“You can’t reach others until you get beyond yourself.”

Christian Smith, a professor at North Carolina University, wrote in his book, “Soul Searching: The Religious and Spiritual Lives of American Teenagers.” The de facto dominant religion of American teenagers is what he calls “moral therapeutic deism.”

According to this belief, God created and watches over the world but otherwise is called upon to solve problems. All that He requires is that people be nice to each other, fair in all you do, as taught in the Bible and most world religions. Not surprisingly, the “goal of life is to be happy and feel good about oneself.”

This watered-down brand of Christianity according to Albert Mohler, former president of the Southern Baptist Convention, is a belief held by a large percentage of all American believers. I must agree.

If it were not, explain how in the past one-hundred years, secular humanism, the religion of darkness, has gained overwhelming control of most city councils, school boards and county commissions.

This view of Christianity reduces discipleship to, “It’s all about me.” God wants me happy and prosperous, with the cost of true discipleship hardly a footnote.

Make no mistake, God does want us happy and prosperous, but for a purpose.
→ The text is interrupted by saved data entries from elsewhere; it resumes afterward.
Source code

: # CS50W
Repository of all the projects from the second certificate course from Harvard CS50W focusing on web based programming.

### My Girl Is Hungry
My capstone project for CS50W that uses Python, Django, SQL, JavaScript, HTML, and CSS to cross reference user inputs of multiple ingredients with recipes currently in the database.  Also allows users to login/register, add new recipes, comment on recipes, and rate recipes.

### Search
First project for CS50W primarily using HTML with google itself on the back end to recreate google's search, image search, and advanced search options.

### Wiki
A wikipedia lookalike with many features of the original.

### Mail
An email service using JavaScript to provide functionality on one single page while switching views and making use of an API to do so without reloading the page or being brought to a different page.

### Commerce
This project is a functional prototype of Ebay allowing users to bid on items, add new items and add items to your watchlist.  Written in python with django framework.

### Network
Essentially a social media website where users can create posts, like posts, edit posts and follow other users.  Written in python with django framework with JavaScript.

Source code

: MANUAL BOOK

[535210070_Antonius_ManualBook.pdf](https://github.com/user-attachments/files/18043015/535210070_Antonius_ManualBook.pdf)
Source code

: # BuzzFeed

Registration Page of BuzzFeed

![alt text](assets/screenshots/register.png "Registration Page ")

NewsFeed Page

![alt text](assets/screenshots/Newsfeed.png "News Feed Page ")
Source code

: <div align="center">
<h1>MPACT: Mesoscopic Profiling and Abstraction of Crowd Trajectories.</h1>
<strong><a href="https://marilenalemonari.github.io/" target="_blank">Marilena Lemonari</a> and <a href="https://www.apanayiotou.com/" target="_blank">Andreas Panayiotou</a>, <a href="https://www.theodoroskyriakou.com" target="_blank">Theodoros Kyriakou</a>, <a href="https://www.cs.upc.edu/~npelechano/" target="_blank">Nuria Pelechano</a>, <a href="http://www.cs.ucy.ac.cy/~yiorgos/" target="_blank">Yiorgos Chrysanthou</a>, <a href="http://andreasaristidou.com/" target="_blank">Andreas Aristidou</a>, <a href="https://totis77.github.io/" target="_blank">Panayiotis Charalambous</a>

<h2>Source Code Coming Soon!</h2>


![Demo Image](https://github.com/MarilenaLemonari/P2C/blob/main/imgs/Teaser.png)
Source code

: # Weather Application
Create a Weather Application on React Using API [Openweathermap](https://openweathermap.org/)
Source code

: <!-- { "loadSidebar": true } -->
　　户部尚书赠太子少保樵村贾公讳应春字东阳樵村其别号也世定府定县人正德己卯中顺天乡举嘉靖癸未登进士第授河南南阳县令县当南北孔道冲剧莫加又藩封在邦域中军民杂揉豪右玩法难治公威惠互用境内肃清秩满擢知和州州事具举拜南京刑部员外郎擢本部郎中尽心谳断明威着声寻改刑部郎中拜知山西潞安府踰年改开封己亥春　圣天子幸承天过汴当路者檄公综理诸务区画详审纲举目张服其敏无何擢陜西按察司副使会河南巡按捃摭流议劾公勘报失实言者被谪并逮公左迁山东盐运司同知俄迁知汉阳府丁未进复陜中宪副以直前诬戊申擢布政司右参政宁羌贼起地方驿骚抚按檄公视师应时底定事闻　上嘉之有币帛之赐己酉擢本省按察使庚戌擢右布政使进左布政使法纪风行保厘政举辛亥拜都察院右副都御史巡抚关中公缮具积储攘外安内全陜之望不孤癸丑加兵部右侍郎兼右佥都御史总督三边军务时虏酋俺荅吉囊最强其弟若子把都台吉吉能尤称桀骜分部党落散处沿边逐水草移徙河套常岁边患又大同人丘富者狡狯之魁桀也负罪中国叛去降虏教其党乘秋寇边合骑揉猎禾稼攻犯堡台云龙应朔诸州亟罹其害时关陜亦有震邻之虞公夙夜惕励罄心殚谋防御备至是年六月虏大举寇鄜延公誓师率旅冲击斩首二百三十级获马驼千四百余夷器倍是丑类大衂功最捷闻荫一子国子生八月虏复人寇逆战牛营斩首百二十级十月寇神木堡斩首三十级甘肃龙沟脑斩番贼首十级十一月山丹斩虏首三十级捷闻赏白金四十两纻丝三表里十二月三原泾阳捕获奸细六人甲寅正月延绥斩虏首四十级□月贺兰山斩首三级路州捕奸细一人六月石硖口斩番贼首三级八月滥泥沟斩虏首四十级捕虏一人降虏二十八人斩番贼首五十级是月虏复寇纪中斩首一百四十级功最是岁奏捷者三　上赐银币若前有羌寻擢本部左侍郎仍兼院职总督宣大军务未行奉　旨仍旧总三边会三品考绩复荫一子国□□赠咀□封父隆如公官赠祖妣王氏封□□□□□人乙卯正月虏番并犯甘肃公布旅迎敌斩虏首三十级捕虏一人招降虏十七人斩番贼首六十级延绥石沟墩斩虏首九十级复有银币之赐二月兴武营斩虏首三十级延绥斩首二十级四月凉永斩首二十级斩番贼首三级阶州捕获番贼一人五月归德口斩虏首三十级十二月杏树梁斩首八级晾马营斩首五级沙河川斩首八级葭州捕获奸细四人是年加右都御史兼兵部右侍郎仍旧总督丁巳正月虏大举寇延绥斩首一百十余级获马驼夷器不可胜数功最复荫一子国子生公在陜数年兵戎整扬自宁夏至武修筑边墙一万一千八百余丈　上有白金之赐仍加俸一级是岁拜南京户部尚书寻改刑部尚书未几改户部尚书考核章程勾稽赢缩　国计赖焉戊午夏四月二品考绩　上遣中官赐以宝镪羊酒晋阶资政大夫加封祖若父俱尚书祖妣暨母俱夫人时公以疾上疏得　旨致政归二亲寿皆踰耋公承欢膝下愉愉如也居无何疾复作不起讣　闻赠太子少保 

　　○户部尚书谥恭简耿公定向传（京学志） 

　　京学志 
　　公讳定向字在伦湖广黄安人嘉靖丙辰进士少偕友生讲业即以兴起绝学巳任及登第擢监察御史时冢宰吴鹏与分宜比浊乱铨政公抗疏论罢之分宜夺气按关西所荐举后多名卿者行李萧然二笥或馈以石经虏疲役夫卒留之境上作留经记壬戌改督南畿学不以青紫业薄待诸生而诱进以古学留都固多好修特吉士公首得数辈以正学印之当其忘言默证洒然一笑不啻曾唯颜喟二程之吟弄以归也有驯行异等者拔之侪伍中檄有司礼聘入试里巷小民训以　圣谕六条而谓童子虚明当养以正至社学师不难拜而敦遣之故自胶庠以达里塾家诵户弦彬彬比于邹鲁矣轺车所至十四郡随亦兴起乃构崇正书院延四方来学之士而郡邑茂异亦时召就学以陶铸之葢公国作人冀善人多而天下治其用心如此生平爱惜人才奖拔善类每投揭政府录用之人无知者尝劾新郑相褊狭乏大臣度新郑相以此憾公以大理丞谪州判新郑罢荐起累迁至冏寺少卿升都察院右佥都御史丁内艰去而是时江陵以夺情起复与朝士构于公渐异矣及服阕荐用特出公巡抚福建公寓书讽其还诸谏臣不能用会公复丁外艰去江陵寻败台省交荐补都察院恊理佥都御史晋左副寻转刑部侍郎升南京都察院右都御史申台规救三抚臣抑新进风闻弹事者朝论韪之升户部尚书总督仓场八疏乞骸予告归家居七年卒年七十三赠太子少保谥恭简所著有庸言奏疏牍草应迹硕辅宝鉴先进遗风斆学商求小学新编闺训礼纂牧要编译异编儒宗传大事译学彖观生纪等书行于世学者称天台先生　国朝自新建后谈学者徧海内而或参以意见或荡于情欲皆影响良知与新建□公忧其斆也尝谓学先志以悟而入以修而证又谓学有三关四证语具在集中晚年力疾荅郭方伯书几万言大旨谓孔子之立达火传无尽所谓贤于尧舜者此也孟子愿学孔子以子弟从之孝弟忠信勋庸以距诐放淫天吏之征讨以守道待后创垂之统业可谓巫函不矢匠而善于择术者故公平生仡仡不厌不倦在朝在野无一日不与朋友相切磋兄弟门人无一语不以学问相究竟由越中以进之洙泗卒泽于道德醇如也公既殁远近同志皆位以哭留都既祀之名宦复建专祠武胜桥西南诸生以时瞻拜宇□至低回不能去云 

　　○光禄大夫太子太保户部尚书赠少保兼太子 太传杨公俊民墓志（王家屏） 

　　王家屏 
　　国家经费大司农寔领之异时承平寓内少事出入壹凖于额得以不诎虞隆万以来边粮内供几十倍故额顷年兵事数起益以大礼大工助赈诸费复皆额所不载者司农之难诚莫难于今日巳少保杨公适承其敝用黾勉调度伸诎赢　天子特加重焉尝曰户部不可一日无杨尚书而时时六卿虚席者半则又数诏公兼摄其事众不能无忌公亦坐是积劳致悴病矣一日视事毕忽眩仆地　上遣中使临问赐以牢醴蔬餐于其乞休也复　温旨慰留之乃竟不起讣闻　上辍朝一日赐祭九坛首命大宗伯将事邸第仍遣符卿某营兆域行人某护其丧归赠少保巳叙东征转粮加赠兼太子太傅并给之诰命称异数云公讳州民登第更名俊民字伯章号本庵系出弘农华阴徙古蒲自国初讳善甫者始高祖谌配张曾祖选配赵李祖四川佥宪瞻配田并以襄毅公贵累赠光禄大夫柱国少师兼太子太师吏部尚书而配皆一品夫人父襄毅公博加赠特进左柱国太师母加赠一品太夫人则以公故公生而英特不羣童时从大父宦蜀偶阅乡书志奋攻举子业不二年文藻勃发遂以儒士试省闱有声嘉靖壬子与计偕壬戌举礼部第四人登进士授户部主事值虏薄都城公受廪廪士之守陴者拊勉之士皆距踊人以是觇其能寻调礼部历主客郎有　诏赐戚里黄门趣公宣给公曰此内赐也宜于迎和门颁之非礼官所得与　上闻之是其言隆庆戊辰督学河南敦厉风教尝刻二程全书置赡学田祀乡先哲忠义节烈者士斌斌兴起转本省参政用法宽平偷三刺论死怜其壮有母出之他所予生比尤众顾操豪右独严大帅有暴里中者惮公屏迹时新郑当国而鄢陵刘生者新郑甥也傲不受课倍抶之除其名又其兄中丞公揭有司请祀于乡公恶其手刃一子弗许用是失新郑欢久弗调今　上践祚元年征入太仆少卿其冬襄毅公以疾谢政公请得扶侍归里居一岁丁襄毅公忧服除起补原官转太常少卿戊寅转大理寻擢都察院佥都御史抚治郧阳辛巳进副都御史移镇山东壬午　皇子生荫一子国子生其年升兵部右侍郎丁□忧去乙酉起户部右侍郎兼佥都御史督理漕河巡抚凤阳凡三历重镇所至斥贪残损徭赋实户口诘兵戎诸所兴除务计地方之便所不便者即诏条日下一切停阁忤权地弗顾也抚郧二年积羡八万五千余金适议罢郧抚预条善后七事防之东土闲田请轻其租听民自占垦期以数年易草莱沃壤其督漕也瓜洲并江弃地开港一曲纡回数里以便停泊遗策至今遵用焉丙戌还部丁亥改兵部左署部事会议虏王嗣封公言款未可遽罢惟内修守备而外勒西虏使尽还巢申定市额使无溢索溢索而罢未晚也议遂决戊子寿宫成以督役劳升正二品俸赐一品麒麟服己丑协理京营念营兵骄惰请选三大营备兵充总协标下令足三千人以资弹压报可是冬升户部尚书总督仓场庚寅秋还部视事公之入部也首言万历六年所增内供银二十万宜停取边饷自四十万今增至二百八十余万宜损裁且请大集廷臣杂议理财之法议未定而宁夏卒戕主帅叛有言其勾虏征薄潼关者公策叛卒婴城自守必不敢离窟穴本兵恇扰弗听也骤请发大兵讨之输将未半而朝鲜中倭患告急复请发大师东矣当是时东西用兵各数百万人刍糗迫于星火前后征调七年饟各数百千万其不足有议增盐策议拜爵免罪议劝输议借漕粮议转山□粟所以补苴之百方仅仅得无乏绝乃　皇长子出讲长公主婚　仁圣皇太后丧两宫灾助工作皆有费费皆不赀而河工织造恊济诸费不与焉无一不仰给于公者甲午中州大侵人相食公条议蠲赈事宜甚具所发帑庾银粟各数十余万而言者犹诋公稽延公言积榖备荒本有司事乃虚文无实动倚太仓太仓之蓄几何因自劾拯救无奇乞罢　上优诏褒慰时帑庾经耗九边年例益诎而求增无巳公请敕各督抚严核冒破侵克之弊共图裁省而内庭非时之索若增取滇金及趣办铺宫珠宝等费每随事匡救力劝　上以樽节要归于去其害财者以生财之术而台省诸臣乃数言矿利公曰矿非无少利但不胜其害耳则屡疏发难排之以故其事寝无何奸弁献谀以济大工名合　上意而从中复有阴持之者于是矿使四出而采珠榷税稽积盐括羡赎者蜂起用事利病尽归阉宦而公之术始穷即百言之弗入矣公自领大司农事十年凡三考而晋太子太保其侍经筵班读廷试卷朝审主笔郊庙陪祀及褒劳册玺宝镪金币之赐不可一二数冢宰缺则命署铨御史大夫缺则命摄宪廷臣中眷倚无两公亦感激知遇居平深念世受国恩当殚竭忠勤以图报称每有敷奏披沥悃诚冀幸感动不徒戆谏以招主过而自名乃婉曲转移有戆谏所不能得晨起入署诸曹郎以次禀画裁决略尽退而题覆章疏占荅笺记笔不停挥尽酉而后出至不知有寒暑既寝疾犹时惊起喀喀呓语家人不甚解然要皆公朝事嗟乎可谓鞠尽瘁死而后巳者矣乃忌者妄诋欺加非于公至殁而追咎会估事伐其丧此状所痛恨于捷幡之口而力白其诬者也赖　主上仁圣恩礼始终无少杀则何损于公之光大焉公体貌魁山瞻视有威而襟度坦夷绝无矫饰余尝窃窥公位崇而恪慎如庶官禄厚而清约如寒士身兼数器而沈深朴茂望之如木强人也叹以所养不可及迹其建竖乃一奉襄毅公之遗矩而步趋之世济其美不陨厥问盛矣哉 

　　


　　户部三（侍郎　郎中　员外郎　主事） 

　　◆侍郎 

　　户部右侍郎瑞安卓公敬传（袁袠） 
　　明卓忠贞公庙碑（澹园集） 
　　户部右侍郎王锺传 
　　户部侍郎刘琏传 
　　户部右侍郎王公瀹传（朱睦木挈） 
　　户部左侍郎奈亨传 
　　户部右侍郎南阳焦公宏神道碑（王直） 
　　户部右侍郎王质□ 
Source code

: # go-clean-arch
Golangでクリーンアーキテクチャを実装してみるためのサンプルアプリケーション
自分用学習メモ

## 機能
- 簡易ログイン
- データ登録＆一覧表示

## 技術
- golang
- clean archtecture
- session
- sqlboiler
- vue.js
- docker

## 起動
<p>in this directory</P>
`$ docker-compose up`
The purpose for God’s people is reproducing disciples, faithful following learners of Christ, who possess the “gates of the enemy” in every city.

The Great Commission given to the Church in Matthew 28 is not marketing the Gospel in a way that creates followers looking for a way to clean up their life.

Discipleship is not about making mid-course corrections. It’s about doing a one-eighty and finding an entirely new way of living. Only true disciples, those whose lives are lived for the benefit of others, can change a culture.

Any other brand of Christianity only muddies the water, confuses those seeking the truth, discourages new believers and brings reproach to the cause of Christ. Unfulfilled expectations still bring life’s greatest disappointments.

Christianity without accountable discipleship is like sending a warrior to battle without the knowledge, training and equipment to defeat the enemy. According to the book of Judges, it cost Israel dearly because she did not defeat all the enemies of God as He had commanded.

The lack of true discipleship in the American Church has cost her the prevailing position of influence. You want a reason for radical discipleship? Look no farther. Christianity no longer prevails in our halls of government, our schools and most of the public square.

Disciples, not simply believers, get beyond their own personal comfort zone and live for a cause greater than themselves and one that will outlive their lifetime.